▶ [ASSIGNMENT]
Every line with the word "limitations" in it should be extracted from the data that follows.

(Plain-text document sources)

☆ ☆ ☆ ☆

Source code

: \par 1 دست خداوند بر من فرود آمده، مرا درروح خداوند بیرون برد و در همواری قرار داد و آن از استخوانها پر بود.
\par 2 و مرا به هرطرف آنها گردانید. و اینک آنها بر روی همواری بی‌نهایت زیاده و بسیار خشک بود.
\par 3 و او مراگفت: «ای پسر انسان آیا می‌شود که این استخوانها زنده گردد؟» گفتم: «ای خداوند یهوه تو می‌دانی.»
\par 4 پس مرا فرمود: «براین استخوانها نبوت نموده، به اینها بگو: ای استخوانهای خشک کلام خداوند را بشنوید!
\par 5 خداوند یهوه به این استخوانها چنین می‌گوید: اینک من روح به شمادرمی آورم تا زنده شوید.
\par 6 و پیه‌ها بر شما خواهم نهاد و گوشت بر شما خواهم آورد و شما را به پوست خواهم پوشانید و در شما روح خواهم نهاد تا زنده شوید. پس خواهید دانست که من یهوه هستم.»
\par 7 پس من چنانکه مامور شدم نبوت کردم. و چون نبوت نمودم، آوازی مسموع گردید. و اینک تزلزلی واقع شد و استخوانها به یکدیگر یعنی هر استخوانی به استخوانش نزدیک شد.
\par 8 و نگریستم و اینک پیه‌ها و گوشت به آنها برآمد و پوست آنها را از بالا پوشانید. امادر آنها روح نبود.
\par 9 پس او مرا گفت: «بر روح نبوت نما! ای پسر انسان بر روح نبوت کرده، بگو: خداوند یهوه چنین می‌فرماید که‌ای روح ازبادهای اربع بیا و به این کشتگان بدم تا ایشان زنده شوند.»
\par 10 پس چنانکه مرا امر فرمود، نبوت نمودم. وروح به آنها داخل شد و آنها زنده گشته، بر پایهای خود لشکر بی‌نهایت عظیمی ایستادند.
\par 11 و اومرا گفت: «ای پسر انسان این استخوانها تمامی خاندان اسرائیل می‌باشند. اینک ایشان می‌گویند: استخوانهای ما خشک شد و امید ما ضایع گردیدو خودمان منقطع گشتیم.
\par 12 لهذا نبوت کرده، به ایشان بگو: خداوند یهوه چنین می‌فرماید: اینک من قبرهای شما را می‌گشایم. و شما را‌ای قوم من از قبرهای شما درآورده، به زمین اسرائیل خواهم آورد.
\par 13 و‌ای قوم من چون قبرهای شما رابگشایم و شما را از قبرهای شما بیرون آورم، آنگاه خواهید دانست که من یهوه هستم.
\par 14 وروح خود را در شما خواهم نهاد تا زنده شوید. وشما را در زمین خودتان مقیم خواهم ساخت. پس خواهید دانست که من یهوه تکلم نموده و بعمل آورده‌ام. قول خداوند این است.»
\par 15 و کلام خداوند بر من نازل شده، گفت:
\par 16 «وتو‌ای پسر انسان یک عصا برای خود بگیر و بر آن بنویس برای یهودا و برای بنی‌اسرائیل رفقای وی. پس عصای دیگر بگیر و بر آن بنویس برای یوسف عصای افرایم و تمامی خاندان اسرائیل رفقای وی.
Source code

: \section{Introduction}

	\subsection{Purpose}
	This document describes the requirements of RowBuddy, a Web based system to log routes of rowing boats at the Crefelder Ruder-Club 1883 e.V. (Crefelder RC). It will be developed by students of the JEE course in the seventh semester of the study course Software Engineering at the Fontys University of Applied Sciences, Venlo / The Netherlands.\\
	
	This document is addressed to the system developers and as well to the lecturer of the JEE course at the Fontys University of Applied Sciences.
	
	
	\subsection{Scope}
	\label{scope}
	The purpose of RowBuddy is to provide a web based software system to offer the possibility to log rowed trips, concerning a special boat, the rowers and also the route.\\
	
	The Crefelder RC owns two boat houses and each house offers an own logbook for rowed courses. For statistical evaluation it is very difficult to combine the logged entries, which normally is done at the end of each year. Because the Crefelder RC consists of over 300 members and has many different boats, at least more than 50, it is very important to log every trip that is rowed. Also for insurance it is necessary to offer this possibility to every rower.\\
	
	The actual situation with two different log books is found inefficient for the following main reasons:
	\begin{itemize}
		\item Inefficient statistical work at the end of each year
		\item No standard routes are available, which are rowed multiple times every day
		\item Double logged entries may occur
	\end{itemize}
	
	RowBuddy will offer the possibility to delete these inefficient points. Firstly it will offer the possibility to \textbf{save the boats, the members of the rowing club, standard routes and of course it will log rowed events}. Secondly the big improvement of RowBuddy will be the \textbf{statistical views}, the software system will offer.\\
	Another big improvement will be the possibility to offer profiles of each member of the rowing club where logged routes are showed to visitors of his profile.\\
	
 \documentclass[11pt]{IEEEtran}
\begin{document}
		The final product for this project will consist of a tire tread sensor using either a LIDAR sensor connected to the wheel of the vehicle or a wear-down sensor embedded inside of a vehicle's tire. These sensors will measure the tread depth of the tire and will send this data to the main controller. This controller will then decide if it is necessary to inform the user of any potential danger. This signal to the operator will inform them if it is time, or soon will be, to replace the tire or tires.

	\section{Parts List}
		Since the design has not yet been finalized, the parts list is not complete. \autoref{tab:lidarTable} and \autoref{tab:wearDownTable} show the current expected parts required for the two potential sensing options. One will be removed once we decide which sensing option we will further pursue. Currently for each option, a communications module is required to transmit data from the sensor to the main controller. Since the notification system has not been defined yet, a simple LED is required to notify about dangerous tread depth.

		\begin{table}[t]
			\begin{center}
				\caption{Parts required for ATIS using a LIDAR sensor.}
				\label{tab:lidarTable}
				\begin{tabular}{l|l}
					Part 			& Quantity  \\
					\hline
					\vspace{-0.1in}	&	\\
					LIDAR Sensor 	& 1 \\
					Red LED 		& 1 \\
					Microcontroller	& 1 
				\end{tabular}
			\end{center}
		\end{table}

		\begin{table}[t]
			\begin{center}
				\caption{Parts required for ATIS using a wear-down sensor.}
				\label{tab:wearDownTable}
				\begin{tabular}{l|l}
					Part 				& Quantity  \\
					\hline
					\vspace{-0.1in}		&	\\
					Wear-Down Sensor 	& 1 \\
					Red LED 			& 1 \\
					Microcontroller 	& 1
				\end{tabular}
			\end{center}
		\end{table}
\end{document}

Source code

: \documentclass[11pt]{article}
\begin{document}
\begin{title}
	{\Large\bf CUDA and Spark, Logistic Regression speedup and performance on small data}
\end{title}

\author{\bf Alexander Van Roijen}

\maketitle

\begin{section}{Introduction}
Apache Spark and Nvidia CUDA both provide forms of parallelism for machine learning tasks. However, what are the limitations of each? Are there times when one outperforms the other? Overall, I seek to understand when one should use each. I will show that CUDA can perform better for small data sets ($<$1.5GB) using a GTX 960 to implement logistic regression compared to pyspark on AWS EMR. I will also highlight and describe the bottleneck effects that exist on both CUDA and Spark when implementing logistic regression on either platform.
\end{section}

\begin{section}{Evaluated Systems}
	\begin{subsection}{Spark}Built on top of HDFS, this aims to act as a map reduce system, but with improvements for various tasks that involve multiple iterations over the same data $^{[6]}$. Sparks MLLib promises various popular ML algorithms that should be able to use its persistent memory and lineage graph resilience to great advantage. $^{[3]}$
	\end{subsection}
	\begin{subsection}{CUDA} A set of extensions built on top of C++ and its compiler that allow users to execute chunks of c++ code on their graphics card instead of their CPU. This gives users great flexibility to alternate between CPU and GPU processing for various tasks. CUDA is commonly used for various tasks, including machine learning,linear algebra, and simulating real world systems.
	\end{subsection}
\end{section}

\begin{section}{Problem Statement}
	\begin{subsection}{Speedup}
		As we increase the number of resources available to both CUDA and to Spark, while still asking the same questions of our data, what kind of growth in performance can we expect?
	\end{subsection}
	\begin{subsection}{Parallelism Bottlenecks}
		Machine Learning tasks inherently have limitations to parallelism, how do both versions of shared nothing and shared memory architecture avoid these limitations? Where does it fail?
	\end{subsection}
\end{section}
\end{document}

☆ ☆ ☆ ☆

▶ [ANSWER SECTION]
Apache Spark and Nvidia CUDA both provide forms of parallelism for machine learning tasks. However, what are the limitations of each? Are there times when one outperforms the other? Overall, I seek to understand when one should use each. I will show that CUDA can perform better for small data sets ($<$1.5GB) using a GTX 960 to implement logistic regression compared to pyspark on AWS EMR. I will also highlight and describe the bottleneck effects that exist on both CUDA and Spark when implementing logistic regression on either platform.
		Machine Learning tasks inherently have limitations to parallelism, how do both versions of shared nothing and shared memory architecture avoid these limitations? Where does it fail?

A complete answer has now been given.